Sake Is the Best of All Medicines
The Japanese have a saying, "Sake wa hyaku yaku no chou," which translates to "Sake is the best of all medicines." In Italy, a similar sentiment is echoed in the proverb "good wine makes good blood." Far from advocating overindulgence, these proverbs emphasize the deep connection between these beverages and the cultural tapestry of Japan and Italy. Sake, in particular, is not just a drink; it's a reflection of Japanese identity, history, and the land itself—a taste that transcends the senses.
The origins of this profound proverb extend back to the Book of the Later Han, an ancient Chinese historical work from the 5th century. Intriguingly, it finds a counterpart in the saying "sake wa hyaku doku no chou," a notion that sake can be the worst poison, originating from Kenkou Yoshida's Essays in Idleness in the 14th century. This duality encapsulates the Japanese ethos of moderation, urging an appreciation that even life's most exquisite pleasures should be embraced in balance.

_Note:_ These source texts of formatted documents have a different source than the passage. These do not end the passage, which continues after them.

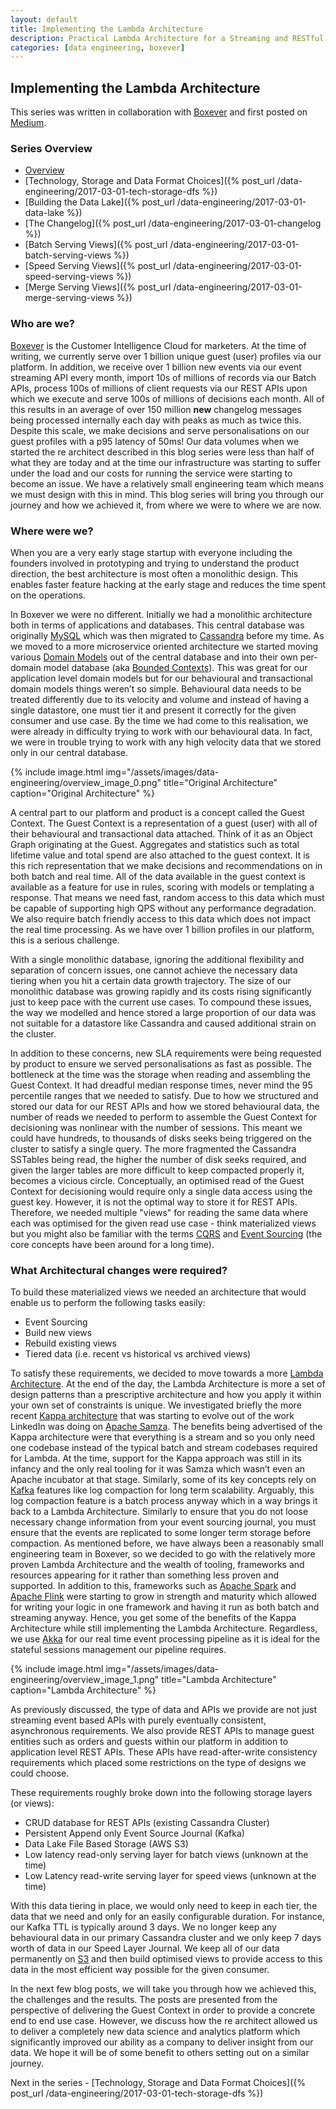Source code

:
 ```yaml
---
layout: default
title: Implementing the Lambda Architecture
description: Practical Lambda Architecture for a Streaming and RESTful API Platform
categories: [data engineering, boxever]
---
```


## Implementing the Lambda Architecture
This series was written in collaboration with [Boxever](http://www.boxever.com) and first posted on [Medium](https://medium.com/@BoxeverTech/practical-lambda-architecture-streaming-restful-82a3697015b4). 

### Series Overview 

* [Overview](#who-are-we)
* [Technology, Storage and Data Format Choices]({% post_url /data-engineering/2017-03-01-tech-storage-dfs %})
* [Building the Data Lake]({% post_url /data-engineering/2017-03-01-data-lake %})
* [The Changelog]({% post_url /data-engineering/2017-03-01-changelog %})
* [Batch Serving Views]({% post_url /data-engineering/2017-03-01-batch-serving-views %})
* [Speed Serving Views]({% post_url /data-engineering/2017-03-01-speed-serving-views %})
* [Merge Serving Views]({% post_url /data-engineering/2017-03-01-merge-serving-views %})

### Who are we?

[Boxever](http://www.boxever.com) is the Customer Intelligence Cloud for marketers. At the time of writing, we currently serve over 1 billion unique guest (user) profiles via our platform. In addition, we receive over 1 billion new events via our event streaming API every month, import 10s of millions of records via our Batch APIs, process 100s of millions of client requests via our REST APIs upon which we execute and serve 100s of millions of decisions each month. All of this results in an average of over 150 million **new** changelog messages being processed internally each day with peaks as much as twice this. Despite this scale, we make decisions and serve personalisations on our guest profiles with a p95 latency of 50ms! Our data volumes when we started the re architect described in this blog series were less than half of what they are today and at the time our infrastructure was starting to suffer under the load and our costs for running the service were starting to become an issue. We have a relatively small engineering team which means we must design with this in mind. This blog series will bring you through our journey and how we achieved it, from where we were to where we are now.

### Where were we?

When you are a very early stage startup with everyone including the founders involved in prototyping and trying to understand the product direction, the best architecture is most often a monolithic design. This enables faster feature hacking at the early stage and reduces the time spent on the operations.    

In Boxever we were no different. Initially we had a monolithic architecture both in terms of applications and databases. This central database was originally [MySQL](https://www.mysql.com/) which was then migrated to [Cassandra](http://cassandra.apache.org/) before my time. As we moved to a more microservice oriented architecture we started moving various [Domain Models](https://en.wikipedia.org/wiki/Domain-driven_design) out of the central database and into their own per-domain model database (aka [Bounded Contexts](https://martinfowler.com/bliki/BoundedContext.html)). This was great for our application level domain models but for our behavioural and transactional domain models things weren’t so simple. Behavioural data needs to be treated differently due to its velocity and volume and instead of having a single datastore, one must tier it and present it correctly for the given consumer and use case. By the time we had come to this realisation, we were already in difficulty trying to work with our behavioural data. In fact, we were in trouble trying to work with any high velocity data that we stored only in our central database. 

{% include image.html img="/assets/images/data-engineering/overview_image_0.png" title="Original Architecture" caption="Original Architecture" %}

A central part to our platform and product is a concept called the Guest Context. The Guest Context is a representation of a guest (user) with all of their behavioural and transactional data attached. Think of it as an Object Graph originating at the Guest. Aggregates and statistics such as total lifetime value and total spend are also attached to the guest context. It is this rich representation that we make decisions and recommendations on in both batch and real time. All of the data available in the guest context is available as a feature for use in rules, scoring with models or templating a response. That means we need fast, random access to this data which must be capable of supporting high QPS without any performance degradation. We also require batch friendly access to this data which does not impact the real time processing. As we have over 1 billion profiles in our platform, this is a serious challenge.

With a single monolithic database, ignoring the additional flexibility and separation of concern issues, one cannot achieve the necessary data tiering when you hit a certain data growth trajectory. The size of our monolithic database was growing rapidly and its costs rising significantly just to keep pace with the current use cases. To compound these issues, the way we modelled and hence stored a large proportion of our data was not suitable for a datastore like Cassandra and caused additional strain on the cluster. 

In addition to these concerns, new SLA requirements were being requested by product to ensure we served personalisations as fast as possible. The bottleneck at the time was the storage when reading and assembling the Guest Context. It had dreadful median response times, never mind the 95 percentile ranges that we needed to satisfy. Due to how we structured and stored our data for our REST APIs and how we stored behavioural data, the number of reads we needed to perform to assemble the Guest Context for decisioning was nonlinear with the number of sessions. This meant we could have hundreds, to thousands of disks seeks being triggered on the cluster to satisfy a single query. The more fragmented the Cassandra SSTables being read, the higher the number of disk seeks required, and given the larger tables are more difficult to keep compacted properly it, becomes a vicious circle. Conceptually, an optimised read of the Guest Context for decisioning would require only a single data access using the guest key. However, it is not the optimal way to store it for REST APIs. Therefore, we needed multiple "views" for reading the same data where each was optimised for the given read use case - think materialized views but you might also be familiar with the terms [CQRS](https://martinfowler.com/bliki/CQRS.html) and [Event Sourcing](https://www.confluent.io/blog/event-sourcing-cqrs-stream-processing-apache-kafka-whats-connection/) (the core concepts have been around for a long time). 


### What Architectural changes were required?

To build these materialized views we needed an architecture that would enable us to perform the following tasks easily:

* Event Sourcing
* Build new views
* Rebuild existing views
* Tiered data (i.e. recent vs historical vs archived views)

To satisfy these requirements, we decided to move towards a more [Lambda Architecture](http://lambda-architecture.net/). At the end of the day, the Lambda Architecture is more a set of design patterns than a prescriptive architecture and how you apply it within your own set of constraints is unique. We investigated briefly the more recent [Kappa architecture](http://milinda.pathirage.org/kappa-architecture.com/) that was starting to evolve out of the work LinkedIn was doing on [Apache Samza](http://samza.apache.org/). The benefits being advertised of the Kappa architecture were that everything is a stream and so you only need one codebase instead of the typical batch and stream codebases required for Lambda. At the time, support for the Kappa approach was still in its infancy and the only real tooling for it was Samza which wasn’t even an Apache incubator at that stage. Similarly, some of its key concepts rely on [Kafka](https://kafka.apache.org/) features like log compaction for long term scalability. Arguably, this log compaction feature is a batch process anyway which in a way brings it back to a Lambda Architecture. Similarly to ensure that you do not loose necessary change information from your event sourcing journal, you must ensure that the events are replicated to some longer term storage before compaction. As mentioned before, we have always been a reasonably small engineering team in Boxever, so we decided to go with the relatively more proven Lambda Architecture and the wealth of tooling, frameworks and resources appearing for it rather than something less proven and supported. In addition to this, frameworks such as [Apache Spark](http://spark.apache.org/) and [Apache Flink](https://flink.apache.org/) were starting to grow in strength and maturity which allowed for writing your logic in one framework and having it run as both batch and streaming anyway. Hence, you get some of the benefits of the Kappa Architecture while still implementing the Lambda Architecture. Regardless, we use [Akka](http://akka.io/) for our real time event processing pipeline as it is ideal for the stateful sessions management our pipeline requires.

{% include image.html img="/assets/images/data-engineering/overview_image_1.png" title="Lambda Architecture" caption="Lambda Architecture" %}

As previously discussed, the type of data and APIs we provide are not just streaming event based APIs with purely eventually consistent, asynchronous requirements. We also provide REST APIs to manage guest entities such as orders and guests within our platform in addition to application level REST APIs. These APIs have read-after-write consistency requirements which placed some restrictions on the type of designs we could choose. 

These requirements roughly broke down into the following storage layers (or views): 

* CRUD database for REST APIs (existing Cassandra Cluster)
* Persistent Append only Event Source Journal (Kafka)
* Data Lake File Based Storage (AWS S3)
* Low latency read-only serving layer for batch views (unknown at the time)
* Low Latency read-write serving layer for speed views (unknown at the time)

With this data tiering in place, we would only need to keep in each tier, the data that we need and only for an easily configurable duration. For instance, our Kafka TTL is typically around 3 days. We no longer keep any behavioural data in our primary Cassandra cluster and we only keep 7 days worth of data in our Speed Layer Journal. We keep all of our data permanently on [S3](https://aws.amazon.com/s3/) and then build optimised views to provide access to this data in the most efficient way possible for the given consumer. 

In the next few blog posts, we will take you through how we achieved this, the challenges and the results. The posts are presented from the perspective of delivering the Guest Context in order to provide a concrete end to end use case. However, we discuss how the re architect allowed us to deliver a completely new data science and analytics platform which significantly improved our ability as a company to deliver insight from our data. We hope it will be of some benefit to others setting out on a similar journey.

Next in the series - [Technology, Storage and Data Format Choices]({% post_url /data-engineering/2017-03-01-tech-storage-dfs %})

Sake Reflecting Japanese Philosophy
Enter Kinsen, an acclaimed sake brand that carries the weight of tradition and craftsmanship on its shoulders. Aihara Shuzo, the current brewer of Kinsen and also the creator of the renowned Ugonotsuki brand, inherited the name from the now-closed Horimoto Shuzo in Hiroshima Prefecture. When Horimoto Shuzo ceased operations, Aihara Shuzo sought the expertise of Atsushi Horimoto, a skilled toji (master brewer), seamlessly incorporating the brand into their distinguished lineup.
At the forefront of Kinsen's offerings stands the Kinsen Sake Wa Hyaku Yaku no Chou, a sake that not only embraces this philosophy but proudly carries its essence in the name. Exhibiting a rich ginjo aroma, it offers a sharp, clear taste that complements various dishes, from bonito tataki to Chinese delicacies like haposai and spring rolls. The journey of each sip begins with a soft, dry, and slightly grainy start, evolving into a lighter finish tinged with hints of bitterness and sweetness. Despite its complexity, Kinsen maintains a lasting thickness that lingers well into the finish—a remarkable interplay of flavors.
So, take a moment to savor the artistry in every bottle of Kinsen. It's not just a drink; it's a celebration of culture, a testament to craftsmanship, and a reminder that in the delicate dance of flavors, balance is key. Cheers to the elixir of life!